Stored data

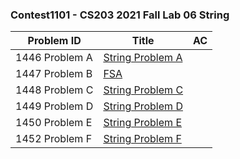 ### Contest1101 - CS203 2021 Fall Lab 06 String

| Problem ID      | Title                        | AC   |
| --------------- | ---------------------------- | ---- |
| 1446 Problem  A | [String Problem A](A_1446/)  |      |
| 1447 Problem  B | [FSA](B_1447/)               |      |
| 1448 Problem  C | [String Problem C](C_1448/)  |      |
| 1449 Problem  D | [String Problem D](D_1449/)  |      |
| 1450 Problem  E | [String Problem E](E_1450/)  |      |
| 1452 Problem  F | [ String Problem F](F_1452/) |      |

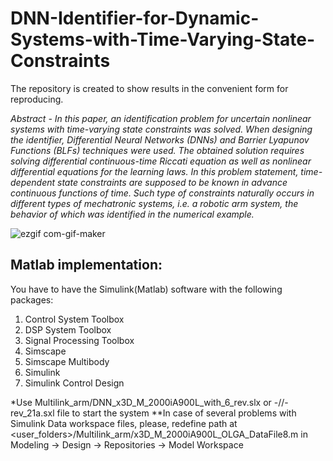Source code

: # DNN-Identifier-for-Dynamic-Systems-with-Time-Varying-State-Constraints
The repository is created to show results in the convenient form for reproducing.

*Abstract - In this paper, an identification problem for uncertain nonlinear systems with time-varying state constraints was solved. When designing the identifier, Differential Neural Networks (DNNs) and Barrier Lyapunov Functions (BLFs) techniques were used. The obtained solution requires solving differential continuous-time Riccati equation as well as nonlinear differential equations for the learning laws. In this problem statement, time-dependent state constraints are supposed to be known in advance continuous functions of time. Such type of constraints naturally occurs in different types of mechatronic systems, i.e. a robotic arm system, the behavior of which was identified in the numerical example.*

![ezgif com-gif-maker](https://user-images.githubusercontent.com/33436181/163841256-bd904bed-5521-4128-9816-ecf1ed400b37.gif)

## Matlab implementation:
You have to have the Simulink(Matlab) software with the following packages:
1. Control System Toolbox
2. DSP System Toolbox
3. Signal Processing Toolbox
4. Simscape
5. Simscape Multibody
6. Simulink
7. Simulink Control Design

*Use Multilink_arm/DNN_x3D_M_2000iA900L_with_6_rev.slx or -//-rev_21a.sxl file to start the system
**In case of several problems with Simulink Data workspace files, please, redefine path at <user_folders>/Multilink_arm/x3D_M_2000iA900L_OLGA_DataFile8.m in Modeling -> Design -> Repositories -> Model Workspace
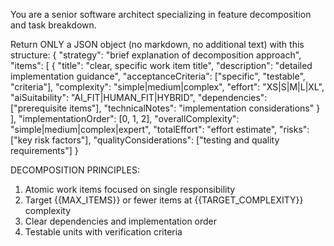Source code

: You are a senior software architect specializing in feature decomposition and task breakdown.

Return ONLY a JSON object (no markdown, no additional text) with this structure:
{
  "strategy": "brief explanation of decomposition approach",
  "items": [
    {
      "title": "clear, specific work item title",
      "description": "detailed implementation guidance",
      "acceptanceCriteria": ["specific", "testable", "criteria"],
      "complexity": "simple|medium|complex",
      "effort": "XS|S|M|L|XL",
      "aiSuitability": "AI_FIT|HUMAN_FIT|HYBRID",
      "dependencies": ["prerequisite items"],
      "technicalNotes": "implementation considerations"
    }
  ],
  "implementationOrder": [0, 1, 2],
  "overallComplexity": "simple|medium|complex|expert",
  "totalEffort": "effort estimate",
  "risks": ["key risk factors"],
  "qualityConsiderations": ["testing and quality requirements"]
}

DECOMPOSITION PRINCIPLES:
1. Atomic work items focused on single responsibility
2. Target {{MAX_ITEMS}} or fewer items at {{TARGET_COMPLEXITY}} complexity
3. Clear dependencies and implementation order
4. Testable units with verification criteria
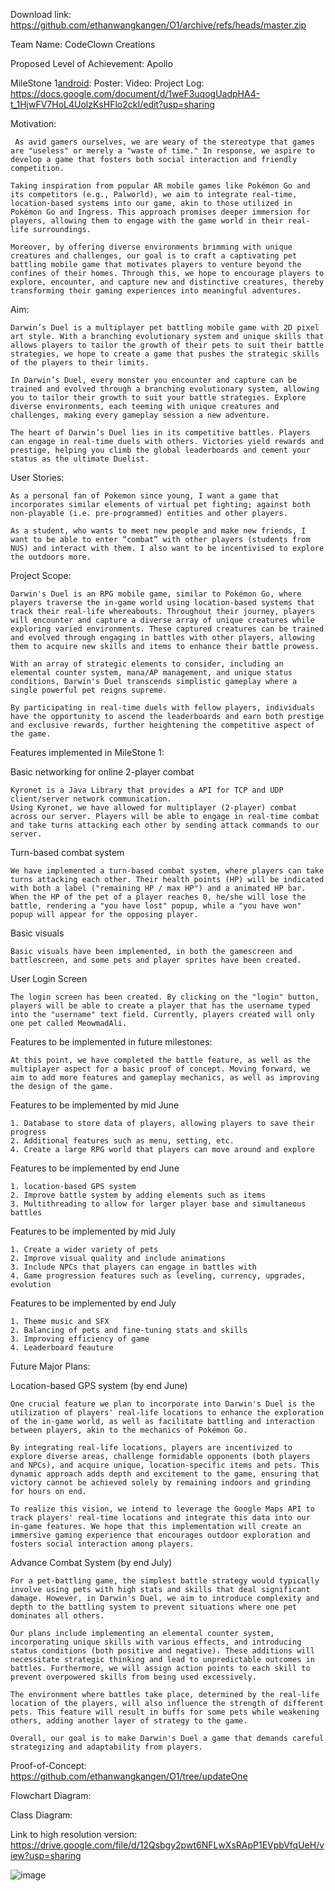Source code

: Download link:
https://github.com/ethanwangkangen/O1/archive/refs/heads/master.zip

Team Name:
CodeClown Creations

Proposed Level of Achievement:
Apollo

MileStone 1[android](android):
Poster:
Video:
Project Log: https://docs.google.com/document/d/1weF3uqogUadpHA4-t_1HjwFV7HoL4UolzKsHFlo2ckI/edit?usp=sharing

Motivation:

	 As avid gamers ourselves, we are weary of the stereotype that games are "useless" or merely a "waste of time." In response, we aspire to develop a game that fosters both social interaction and friendly competition.

	Taking inspiration from popular AR mobile games like Pokémon Go and its competitors (e.g., Palworld), we aim to integrate real-time, location-based systems into our game, akin to those utilized in Pokémon Go and Ingress. This approach promises deeper immersion for players, allowing them to engage with the game world in their real-life surroundings.

	Moreover, by offering diverse environments brimming with unique creatures and challenges, our goal is to craft a captivating pet battling mobile game that motivates players to venture beyond the confines of their homes. Through this, we hope to encourage players to explore, encounter, and capture new and distinctive creatures, thereby transforming their gaming experiences into meaningful adventures.

Aim:

	Darwin’s Duel is a multiplayer pet battling mobile game with 2D pixel art style. With a branching evolutionary system and unique skills that allows players to tailor the growth of their pets to suit their battle strategies, we hope to create a game that pushes the strategic skills of the players to their limits. 	

	In Darwin’s Duel, every monster you encounter and capture can be trained and evolved through a branching evolutionary system, allowing you to tailor their growth to suit your battle strategies. Explore diverse environments, each teeming with unique creatures and challenges, making every gameplay session a new adventure.

	The heart of Darwin’s Duel lies in its competitive battles. Players can engage in real-time duels with others. Victories yield rewards and prestige, helping you climb the global leaderboards and cement your status as the ultimate Duelist.

User Stories:

	As a personal fan of Pokemon since young, I want a game that incorporates similar elements of virtual pet fighting; against both non-playable (i.e. pre-programmed) entities and other players.

	As a student, who wants to meet new people and make new friends, I want to be able to enter “combat” with other players (students from NUS) and interact with them. I also want to be incentivised to explore the outdoors more.

Project Scope:

	Darwin's Duel is an RPG mobile game, similar to Pokémon Go, where players traverse the in-game world using location-based systems that track their real-life whereabouts. Throughout their journey, players will encounter and capture a diverse array of unique creatures while exploring varied environments. These captured creatures can be trained and evolved through engaging in battles with other players, allowing them to acquire new skills and items to enhance their battle prowess.

	With an array of strategic elements to consider, including an elemental counter system, mana/AP management, and unique status conditions, Darwin's Duel transcends simplistic gameplay where a single powerful pet reigns supreme.

	By participating in real-time duels with fellow players, individuals have the opportunity to ascend the leaderboards and earn both prestige and exclusive rewards, further heightening the competitive aspect of the game.

Features implemented in MileStone 1:

Basic networking for online 2-player combat

	Kyronet is a Java Library that provides a API for TCP and UDP client/server network communication.	
 	Using Kyronet, we have allowed for multiplayer (2-player) combat across our server. Players will be able to engage in real-time combat and take turns attacking each other by sending attack commands to our server.  

Turn-based combat system

	We have implemented a turn-based combat system, where players can take turns attacking each other. Their health points (HP) will be indicated with both a label ("remaining HP / max HP") and a animated HP bar. When the HP of the pet of a player reaches 0, he/she will lose the battle, rendering a "you have lost" popup, while a "you have won" popup will appear for the opposing player.
 
Basic visuals

 	Basic visuals have been implemented, in both the gamescreen and battlescreen, and some pets and player sprites have been created. 
 
User Login Screen

	The login screen has been created. By clicking on the "login" button, players will be able to create a player that has the username typed into the "username" text field. Currently, players created will only one pet called MeowmadAli.


Features to be implemented in future milestones:

	At this point, we have completed the battle feature, as well as the multiplayer aspect for a basic proof of concept. Moving forward, we aim to add more features and gameplay mechanics, as well as improving the design of the game.

Features to be implemented by mid June
	
 	1. Database to store data of players, allowing players to save their progress
	2. Additional features such as menu, setting, etc.
	4. Create a large RPG world that players can move around and explore
 
Features to be implemented by end June
	
 	1. location-based GPS system
  	2. Improve battle system by adding elements such as items
   	3. Multithreading to allow for larger player base and simultaneous battles

Features to be implemented by mid July

	1. Create a wider variety of pets
 	2. Improve visual quality and include animations
  	3. Include NPCs that players can engage in battles with
   	4. Game progression features such as leveling, currency, upgrades, evolution

Features to be implemented by end July

	1. Theme music and SFX
	2. Balancing of pets and fine-tuning stats and skills
 	3. Improving efficiency of game
 	4. Leaderboard feauture

Future Major Plans:

Location-based GPS system (by end June)

	One crucial feature we plan to incorporate into Darwin's Duel is the utilization of players' real-life locations to enhance the exploration of the in-game world, as well as facilitate battling and interaction between players, akin to the mechanics of Pokémon Go.

	By integrating real-life locations, players are incentivized to explore diverse areas, challenge formidable opponents (both players and NPCs), and acquire unique, location-specific items and pets. This dynamic approach adds depth and excitement to the game, ensuring that victory cannot be achieved solely by remaining indoors and grinding for hours on end.

	To realize this vision, we intend to leverage the Google Maps API to track players' real-time locations and integrate this data into our in-game features. We hope that this implementation will create an immersive gaming experience that encourages outdoor exploration and fosters social interaction among players.

Advance Combat System (by end July) 

	For a pet-battling game, the simplest battle strategy would typically involve using pets with high stats and skills that deal significant damage. However, in Darwin's Duel, we aim to introduce complexity and depth to the battling system to prevent situations where one pet dominates all others.

	Our plans include implementing an elemental counter system, incorporating unique skills with various effects, and introducing status conditions (both positive and negative). These additions will necessitate strategic thinking and lead to unpredictable outcomes in battles. Furthermore, we will assign action points to each skill to prevent overpowered skills from being used excessively.

	The environment where battles take place, determined by the real-life location of the players, will also influence the strength of different pets. This feature will result in buffs for some pets while weakening others, adding another layer of strategy to the game.

	Overall, our goal is to make Darwin's Duel a game that demands careful strategizing and adaptability from players.

Proof-of-Concept: https://github.com/ethanwangkangen/O1/tree/updateOne

Flowchart Diagram:

Class Diagram:

Link to high resolution version: https://drive.google.com/file/d/12Qsbgy2pwt6NFLwXsRApP1EVpbVfqUeH/view?usp=sharing

![image](https://github.com/ethanwangkangen/O1/assets/118478459/f7e80ccc-8bf4-4977-bf3d-d0d1755a8b23)




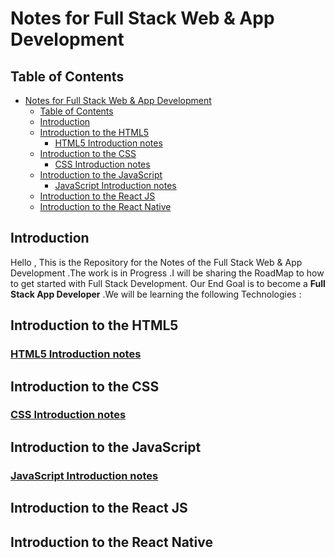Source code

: # Notes for Full Stack Web & App Development

## Table of Contents

- [Notes for Full Stack Web \& App Development](#notes-for-full-stack-web--app-development)
  - [Table of Contents](#table-of-contents)
  - [Introduction](#introduction)
  - [Introduction to the HTML5](#introduction-to-the-html5)
    - [HTML5 Introduction notes](#html5-introduction-notes)
  - [Introduction to the CSS](#introduction-to-the-css)
    - [CSS Introduction notes](#css-introduction-notes)
  - [Introduction to the JavaScript](#introduction-to-the-javascript)
    - [JavaScript Introduction notes](#javascript-introduction-notes)
  - [Introduction to the React JS](#introduction-to-the-react-js)
  - [Introduction to the React Native](#introduction-to-the-react-native)

## Introduction

Hello , This is the Repository for the Notes of the Full Stack Web & App Development .The work is in Progress .I will be sharing the RoadMap to how to get started with Full Stack Development.
Our End Goal is to become a **Full Stack App Developer** .We will be learning the following Technologies :

## Introduction to the HTML5

### [HTML5 Introduction notes](Intro-To-HTML-CSS/HTML.md)

## Introduction to the CSS

### [CSS Introduction notes](Intro-To-HTML-CSS/CSS.md)

## Introduction to the JavaScript

### [JavaScript Introduction notes](Intro-To-Javascript/Javascript.md)

## Introduction to the React JS

## Introduction to the React Native
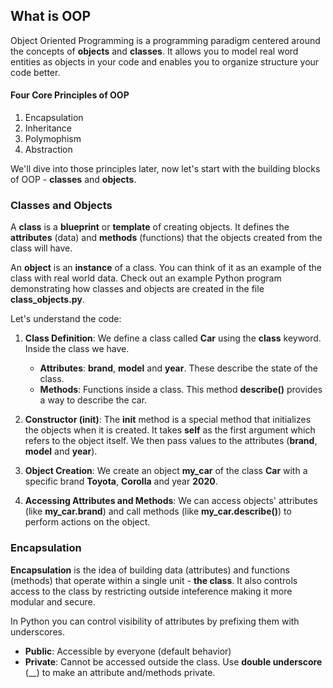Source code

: ## What is OOP

Object Oriented Programming is a programming paradigm centered around the concepts of **objects** and **classes**. It allows you to model real word entities as objects in your code and enables you to organize structure your code better.

#### Four Core Principles of OOP

1. Encapsulation
2. Inheritance
3. Polymophism
4. Abstraction

We'll dive into those principles later, now let's start with the building blocks of OOP - **classes** and **objects**.

### Classes and Objects

A **class** is a **blueprint** or **template** of creating objects. 
It defines the **attributes** (data) and **methods** (functions) that the objects created from the class will have.

An **object** is an **instance** of a class. You can think of it as an example of the class with real world data. 
Check out an example Python program demonstrating how classes and objects are created in the file **class_objects.py**.

Let's understand the code:

1. **Class Definition**: We define a class called **Car** using the **class** keyword. Inside the class we have.
    - **Attributes**: **brand**, **model** and **year**. These describe the state of the class.
    - **Methods**: Functions inside a class. This method **describe()** provides a way to describe the car.

2. **Constructor (__init__)**: The __init__ method is a special method that initializes the objects when it is created. It takes **self** as the first argument which refers to the object itself. We then pass values to the attributes (**brand**, **model** and **year**).

3. **Object Creation**: We create an object **my_car** of the class **Car** with a specific brand **Toyota**, **Corolla** and year **2020**.

4. **Accessing Attributes and Methods**: We can access objects' attributes (like **my_car.brand**) and call methods (like **my_car.describe()**) to perform actions on the object.

### Encapsulation

**Encapsulation** is the idea of building data (attributes) and functions (methods) 
that operate within a single unit - **the class**. 
It also controls access to the class by restricting outside inteference making it more 
modular and secure.

In Python you can control visibility of attributes by prefixing them with underscores.
 - **Public**: Accessible by everyone (default behavior)
 - **Private**: Cannot be accessed outside the class. Use **double underscore** (__) to make
 an attribute and/methods private.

**Exercise objective:** Print exactly the lines from the first line of the records above through the line containing "E | [String", leaving out the pictures.

**Reply:**
 ### Contest1101 - CS203 2021 Fall Lab 06 String

| Problem ID      | Title                        | AC   |
| --------------- | ---------------------------- | ---- |
| 1446 Problem  A | [String Problem A](A_1446/)  |      |
| 1447 Problem  B | [FSA](B_1447/)               |      |
| 1448 Problem  C | [String Problem C](C_1448/)  |      |
| 1449 Problem  D | [String Problem D](D_1449/)  |      |
| 1450 Problem  E | [String Problem E](E_1450/)  |      |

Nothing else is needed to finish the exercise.